Bacillus cereusはご飯、牛乳、肉などの日常的な食品に広く存在します。厳しい環境を生き延び、頑丈な胞子を形成し、嘔吐や下痢を引き起こす毒素を産生します。標準的な検出は培地上での培養に頼っており、正確ですが時間がかかり手間がかかるため、現場での迅速な検査には向きません。PCRなどの分子検査は速いものの、慎重なDNA抽出や専門的な機器、徹底した汚染管理が必要です。抗体ベースの検査はより迅速な場合がありますが、感度が不十分だったり日常的なスクリーニングには依然としてコストが高いことが多いです。

“鍵”と小さな磁石を使う仕組み

著者らはアプタマーと呼ばれる新しいタイプの生体“鍵”を利用しています。アプタマーは短いDNA配列で、特定の標的(ここではB. cereus細胞)を認識する形に折り畳まれます。これを磁性ビーズに結合させることで、複雑な試料から選択的に菌を捕まえられる微粒子を作ります。B. cereusを含む混合物を加えると、菌はアプタマー修飾ビーズに結合します。磁石でビーズ(および捕捉された菌)を側面に集めて残りの試料を除去することで、目的物を濃縮し、実際の食品に含まれる邪魔な背景成分を大幅に取り除けます。

捕まえた菌を明るい信号に変える

巧妙な工夫は、菌の存在を強い蛍光信号へと変換する方法です。
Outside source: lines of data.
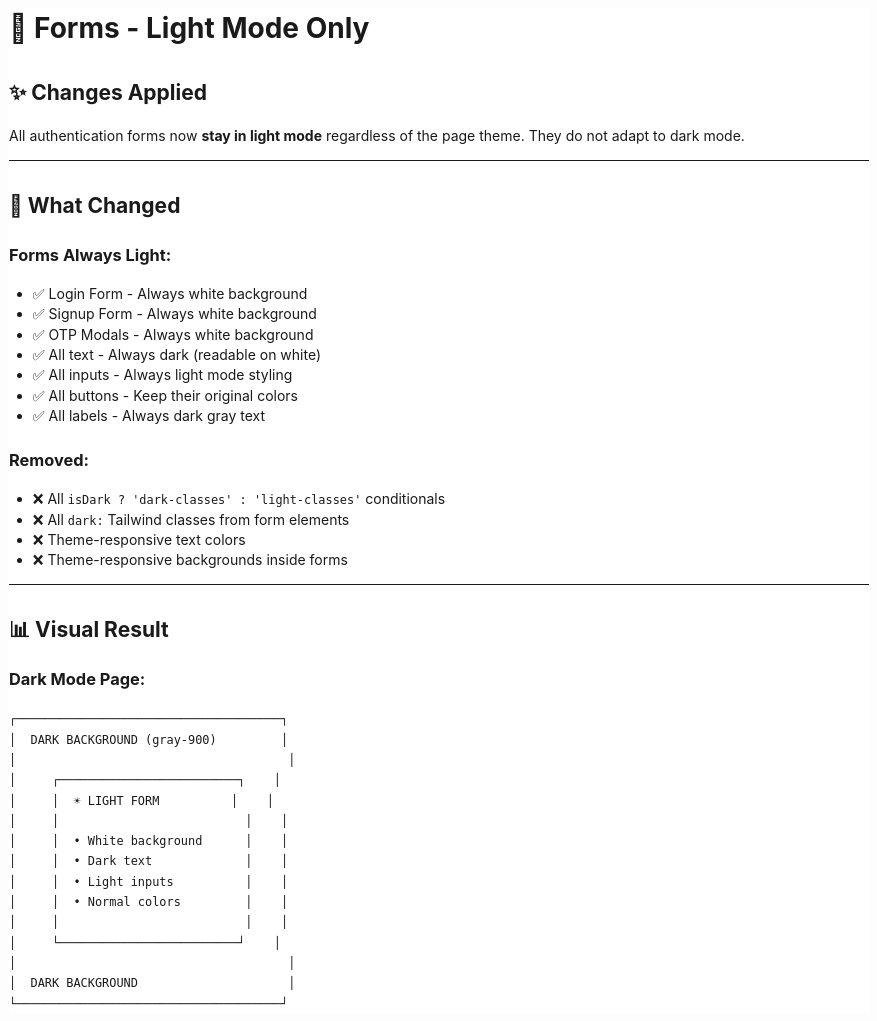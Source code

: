 # 📝 Forms - Light Mode Only

## ✨ Changes Applied

All authentication forms now **stay in light mode** regardless of the page theme. They do not adapt to dark mode.

---

## 🎯 What Changed

### **Forms Always Light:**
- ✅ Login Form - Always white background
- ✅ Signup Form - Always white background  
- ✅ OTP Modals - Always white background
- ✅ All text - Always dark (readable on white)
- ✅ All inputs - Always light mode styling
- ✅ All buttons - Keep their original colors
- ✅ All labels - Always dark gray text

### **Removed:**
- ❌ All `isDark ? 'dark-classes' : 'light-classes'` conditionals
- ❌ All `dark:` Tailwind classes from form elements
- ❌ Theme-responsive text colors
- ❌ Theme-responsive backgrounds inside forms

---

## 📊 Visual Result

### Dark Mode Page:
```
┌─────────────────────────────────────┐
│  DARK BACKGROUND (gray-900)         │
│                                      │
│     ┌─────────────────────────┐    │
│     │  ☀️ LIGHT FORM          │    │
│     │                          │    │
│     │  • White background      │    │
│     │  • Dark text             │    │
│     │  • Light inputs          │    │
│     │  • Normal colors         │    │
│     │                          │    │
│     └─────────────────────────┘    │
│                                      │
│  DARK BACKGROUND                     │
└─────────────────────────────────────┘
```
蛍光色素で標識した短いDNA鎖を、磁性ビーズ上の同じアプタマーと競合するように設計しています。菌が存在しない場合、この蛍光鎖は主にビーズに付着して一緒に除去されるため信号はほとんど残りません。菌が存在すると、菌がその鎖を上回ってアプタマーに結合し、蛍光鎖は溶液中に解放されます。放出された鎖はハイブリダイゼーションチェーンリアクション(HCR)を引き起こし、二つのヘアピン状DNAが繰り返し開いて結合し、多数の色素を担った長い二本鎖の鎖を形成します。これが内蔵の増幅器として働き、微小な分子イベントを明るく計測可能な信号に変換します。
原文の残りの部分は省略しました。